Regarding your version you are stating that:
If something (x) is a man then there exists something (y) that has an Iphone and (x) has (y)
Not quite your desired outcome.
.
Just cut the $H(x,y)$ predicate and the $y$ variable to obtain the way simpler:
$\forall x (M(x) \implies I(x))$
A: The English sentence is an example of scope ambiguity. There are two readings1:


*

*For every man it holds that he has at least one iPhone (and this might be different iPhones from man to man)
$\forall x (M(x) \implies \exists y(I(y) \ \land \ H(x,y))$

*There is at least one iPhone which every man has (and this is one and the same iPhone, not excluding the possibility that some men might additionally have another iPhone)
$\exists y I(y)\ \land \ \forall x(M(x) \implies H(x,y))$
Intuitively, your interpreation (1.) is the more plausible one.
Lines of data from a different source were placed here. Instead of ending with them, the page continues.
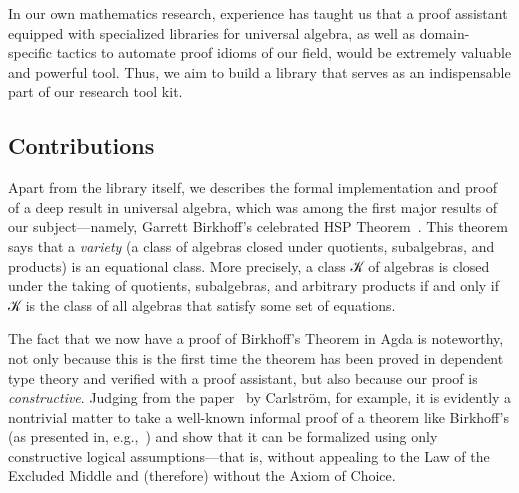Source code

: In our own mathematics research, experience has taught us that a proof assistant equipped with specialized libraries for universal algebra, as well as domain-specific tactics to automate proof idioms of our field, would be extremely valuable and powerful tool. Thus, we aim to build a library that serves as an indispensable part of our research tool kit.



\subsection{Contributions}
\label{sec:contributions}
Apart from the library itself, we describes the formal implementation and proof of a deep result in universal algebra, which was among the first major results of our subject---namely, Garrett Birkhoff's celebrated HSP Theorem~\cite{Birkhoff:1935}.  This theorem says that a \textit{variety} (a class of algebras closed under quotients, subalgebras, and products) is an equational class.  More precisely, a class 𝒦 of algebras is closed under the taking of quotients, subalgebras, and arbitrary products if and only if 𝒦 is the class of all algebras that satisfy some set of equations.

The fact that we now have a proof of Birkhoff's Theorem in Agda is noteworthy, not only because this is the first time the theorem has been proved in dependent type theory and verified with a proof assistant, but also because our proof is \emph{constructive}. Judging from the paper~\cite{Carlstrom:2008} by Carlstr\"om, for example, it is evidently a nontrivial matter to take a well-known informal proof of a theorem like Birkhoff's (as presented in, e.g.,~\cite{Bergman:2012}) and show that it can be formalized using only constructive logical assumptions---that is, without appealing to the Law of the Excluded Middle and (therefore) without the Axiom of Choice.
This is called the linear reading of the sentence, because the surface structure in the sentence corresponds to the underlying logical form (where the univeral quantification has scope over the existential quantification).
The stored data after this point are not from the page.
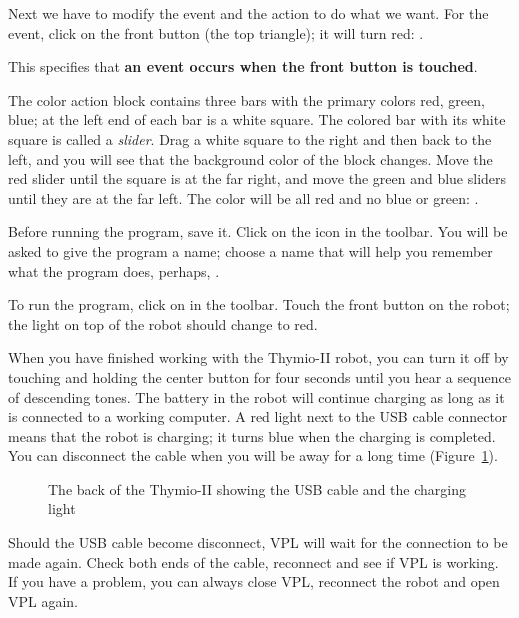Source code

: Next we have to modify the event and the action to do what we want. For
the event, click on the front button (the top triangle); it will turn
red: .

This specifies that \textbf{an event occurs when the front button is touched}.

The color action block contains three bars with the primary colors red,
green, blue; at the left end of each bar is a white square. The colored
bar with its white square is called a \emph{slider}. Drag a white square
to the right and then back to the left, and you will see that the
background color of the block changes. Move the red slider until the
square is at the far right, and move the green and blue sliders until
they are at the far left. The color will be all red and no blue or
green: .


Before running the program, save it. Click on the icon 
in the toolbar. You will be asked to give the program a name; choose a
name that will help you remember what the program does, perhaps,
.


To run the program, click on  in the toolbar. Touch
the front button on the robot; the light on top of the robot should
change to red.


When you have finished working with the Thymio-II robot, you can turn it
off by touching and holding the center button for four seconds until
you hear a sequence of descending tones. The battery in the robot will
continue charging as long as it is connected to a working computer. A
red light next to the USB cable connector means that the robot is
charging; it turns blue when the charging is completed. You can
disconnect the cable when you will be away for a long time
(Figure~\ref{fig.back}).

\begin{figure}
\begin{center}
\caption{The back of the Thymio-II showing the USB cable and the
 charging light}\label{fig.back}
\end{center}
\end{figure}

Should the USB cable become disconnect, VPL will wait for the connection
to be made again. Check both ends of the cable, reconnect and see if VPL
is working. If you have a problem, you can always close VPL, reconnect
the robot and open VPL again.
If you understand the sentence as "Every man has an iPhone and it is not necessarily one iPhone that everyone has" (which is what you would intuitively understand), then your formalisation is correct.
The other reading is called the inverted reading: Here, the scope relation is the reverse of the one that is reflected in the surface sentence, i.e. the existential quantifier has scope over the unverisal quantifier although it appears later in the sentence.
If you understand the sentence as "There is (at least) one iPhone and this iPhone is owned by every single man", then (2.) is the correct formalisation. This is, in this case, not the most intuitive reading, but possible as well, because the natural language sentence is simply ambiguous. You could imagine other sentences like "Every child sings a song" where it is more understandable to assume that there is a song that is sung by everyone collectively instead of each child singing on its own.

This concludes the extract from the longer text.